Chuang Yao-Shun, Sarkar Atiquer Rahman, Hsu Yu-Chun, Mohammed Noman, Jiang Xiaoqian
McWilliams School of Biomedical Informatics, The University of Texas Health Science Center at Houston, Houston, TX 77030, United States.
Department of Computer Science, University of Manitoba, Winnipeg, Manitoba R3T 5V6, Canada.
J Am Med Inform Assoc. 2025 May 1;32(5):885-892. doi: 10.1093/jamia/ocaf037.
This study evaluates the integration of electronic health records (EHRs) and natural language processing (NLP) with large language models (LLMs) to enhance healthcare data management and patient care, focusing on using advanced language models to create secure, Health Insurance Portability and Accountability Act-compliant synthetic patient notes for global biomedical research.
The study used de-identified and re-identified versions of the MIMIC III dataset with GPT-3.5, GPT-4, and Mistral 7B to generate synthetic clinical notes. Text generation employed templates and keyword extraction for contextually relevant notes, with One-shot generation for comparison. Privacy was assessed by analyzing protected health information (PHI) occurrence and co-occurrence, while utility was evaluated by training an ICD-9 coder using synthetic notes. Text quality was measured using ROUGE (Recall-Oriented Understudy for Gisting Evaluation) and cosine similarity metrics to compare synthetic notes with source notes for semantic similarity.
The analysis of PHI occurrence and text utility via the ICD-9 coding task showed that the keyword-based method had low risk and good performance. One-shot generation exhibited the highest PHI exposure and PHI co-occurrence, particularly in geographic location and date categories. The Normalized One-shot method achieved the highest classification accuracy.

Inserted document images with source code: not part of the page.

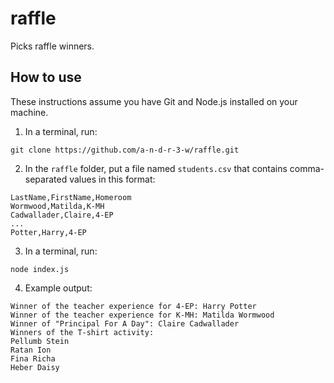# raffle

Picks raffle winners.

## How to use

These instructions assume you have Git and Node.js installed on your machine.

1. In a terminal, run:

```
git clone https://github.com/a-n-d-r-3-w/raffle.git
```

2. In the `raffle` folder, put a file named `students.csv` that contains comma-separated values in this format:

```
LastName,FirstName,Homeroom
Wormwood,Matilda,K-MH
Cadwallader,Claire,4-EP
...
Potter,Harry,4-EP
```

3. In a terminal, run:

```
node index.js
```

4. Example output:

```
Winner of the teacher experience for 4-EP: Harry Potter
Winner of the teacher experience for K-MH: Matilda Wormwood
Winner of "Principal For A Day": Claire Cadwallader
Winners of the T-shirt activity:
Pellumb Stein
Ratan Ion
Fina Richa
Heber Daisy
```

Re-identified data consistently outperformed de-identified data.
Privacy analysis revealed a critical balance between data utility and privacy protection, influencing future data use and sharing.
This study shows that keyword-based methods can create synthetic clinical notes that protect privacy while retaining data usability, potentially improving clinical data sharing. The use of dummy PHIs to counter privacy attacks may offer better utility and privacy than traditional de-identification.
本研究评估电子健康记录(EHR)与自然语言处理(NLP)与大语言模型(LLM)的整合,以加强医疗数据管理和患者护理,重点是使用先进的语言模型创建符合《健康保险流通与责任法案》的安全合成患者记录,用于全球生物医学研究。
本研究使用了去识别化和重新识别化版本的MIMIC III数据集,结合GPT-3.5、GPT-4和米斯特拉尔7B来生成合成临床记录。文本生成采用模板和关键词提取以生成上下文相关的记录,并采用一次性生成进行比较。通过分析受保护健康信息(PHI)的出现和共现情况来评估隐私性,同时通过使用合成记录训练ICD-9编码员来评估实用性。使用ROUGE(面向召回率的摘要评估替代指标)和余弦相似度指标来衡量文本质量,以比较合成记录与源记录的语义相似度。
通过ICD-9编码任务对PHI出现情况和文本实用性的分析表明,基于关键词的方法风险较低且性能良好。一次性生成表现出最高的PHI暴露和PHI共现,特别是在地理位置和日期类别中。归一化一次性方法实现了最高的分类准确率。重新识别化的数据始终优于去识别化的数据。
隐私分析揭示了数据实用性和隐私保护之间的关键平衡,这会影响未来的数据使用和共享。
本研究表明,基于关键词的方法可以创建既能保护隐私又能保留数据可用性的合成临床记录,可能会改善临床数据共享。使用虚拟PHI来对抗隐私攻击可能比传统的去识别化提供更好的实用性和隐私性。